Regulations surrounding bankers' pay, particularly the EU bonus cap, have led to fixed salaries representing a higher proportion of total pay packets, meaning financial institutions are less capable of reacting to a downturn, the Bank of England has warned today.
In its fourth quarterly bulletin for 2015, the Bank of England pointed out that not being able to vary workers' remuneration when business was looking bleak could have a negative impact on the resilience of the financial system as firms are restricted in the ways they can absorb losses.
The Bank highlighted that, as far as the ability to react quickly to changes in financial circumstances was concerned, higher rates of fixed salaries carried similar risks to bonuses that were awarded without appropriate incentivisation.
The bulletin noted that "close alignment between risk and reward, including the use of variable remuneration, can contribute to the safety and soundness of firms and the stability of the financial system". It also noted the need for a chunk of remuneration to be variable and at risk of being eliminated or reduced, if circumstances required it to be.

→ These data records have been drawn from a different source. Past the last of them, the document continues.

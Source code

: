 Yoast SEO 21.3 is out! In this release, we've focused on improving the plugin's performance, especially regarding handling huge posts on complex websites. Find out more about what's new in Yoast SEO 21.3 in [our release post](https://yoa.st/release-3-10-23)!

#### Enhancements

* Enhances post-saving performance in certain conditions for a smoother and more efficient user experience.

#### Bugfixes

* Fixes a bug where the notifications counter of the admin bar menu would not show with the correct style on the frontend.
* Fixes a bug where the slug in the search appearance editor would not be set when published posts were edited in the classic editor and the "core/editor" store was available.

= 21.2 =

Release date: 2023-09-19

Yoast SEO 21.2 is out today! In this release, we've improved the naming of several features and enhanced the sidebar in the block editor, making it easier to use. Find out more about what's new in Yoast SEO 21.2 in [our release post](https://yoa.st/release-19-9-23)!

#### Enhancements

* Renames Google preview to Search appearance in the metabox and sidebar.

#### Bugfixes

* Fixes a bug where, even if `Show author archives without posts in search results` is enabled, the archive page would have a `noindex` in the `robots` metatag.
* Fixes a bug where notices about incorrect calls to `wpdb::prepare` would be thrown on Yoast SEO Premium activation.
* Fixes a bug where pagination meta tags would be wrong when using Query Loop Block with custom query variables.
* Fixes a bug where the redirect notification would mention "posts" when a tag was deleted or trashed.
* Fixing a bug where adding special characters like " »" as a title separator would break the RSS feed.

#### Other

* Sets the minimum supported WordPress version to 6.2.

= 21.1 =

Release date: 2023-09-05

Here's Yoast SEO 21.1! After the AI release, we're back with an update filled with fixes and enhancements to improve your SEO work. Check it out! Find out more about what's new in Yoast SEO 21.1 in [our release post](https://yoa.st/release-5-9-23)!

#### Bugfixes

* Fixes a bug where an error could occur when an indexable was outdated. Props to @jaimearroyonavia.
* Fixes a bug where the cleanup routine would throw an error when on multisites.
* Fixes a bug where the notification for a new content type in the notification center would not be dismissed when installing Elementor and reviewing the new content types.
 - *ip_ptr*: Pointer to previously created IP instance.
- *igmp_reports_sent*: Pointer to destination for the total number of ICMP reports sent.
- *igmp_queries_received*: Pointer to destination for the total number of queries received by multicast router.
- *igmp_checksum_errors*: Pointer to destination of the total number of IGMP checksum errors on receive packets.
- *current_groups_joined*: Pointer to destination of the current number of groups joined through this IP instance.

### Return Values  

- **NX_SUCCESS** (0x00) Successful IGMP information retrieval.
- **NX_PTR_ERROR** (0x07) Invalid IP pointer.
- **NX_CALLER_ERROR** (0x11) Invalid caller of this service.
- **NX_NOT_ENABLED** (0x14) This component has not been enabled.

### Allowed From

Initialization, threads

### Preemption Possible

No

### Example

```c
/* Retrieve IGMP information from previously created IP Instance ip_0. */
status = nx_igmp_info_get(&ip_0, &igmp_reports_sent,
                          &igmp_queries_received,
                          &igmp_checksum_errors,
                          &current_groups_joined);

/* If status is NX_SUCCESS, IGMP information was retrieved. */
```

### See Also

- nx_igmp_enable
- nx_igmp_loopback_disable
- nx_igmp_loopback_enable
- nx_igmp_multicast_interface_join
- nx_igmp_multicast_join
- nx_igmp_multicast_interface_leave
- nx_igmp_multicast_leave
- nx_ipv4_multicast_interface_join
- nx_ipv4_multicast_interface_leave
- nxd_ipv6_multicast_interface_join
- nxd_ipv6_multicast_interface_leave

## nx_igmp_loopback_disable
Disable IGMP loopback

Commenting on the findings, a British Bankers' Association spokesperson said:
Variable pay also provides flexibility in the cost base making banks more financially secure. As the Bank of England highlights, any approach which increases fixed costs and reduces the ability to use these tools is counterproductive.
Following the financial crisis, a raft of regulation was introduced to curb bankers' bonuses, with the hopes that it would discourage unbridled risk taking. These included the requirement for awards above a certain threshold to be paid at least 50 per cent in non-cash instruments, with the goal of binding bonuses to the longer term performance of the firm.
In 2016, further rules will be introduced, which will apply deferral periods of up to seven years from the date of award.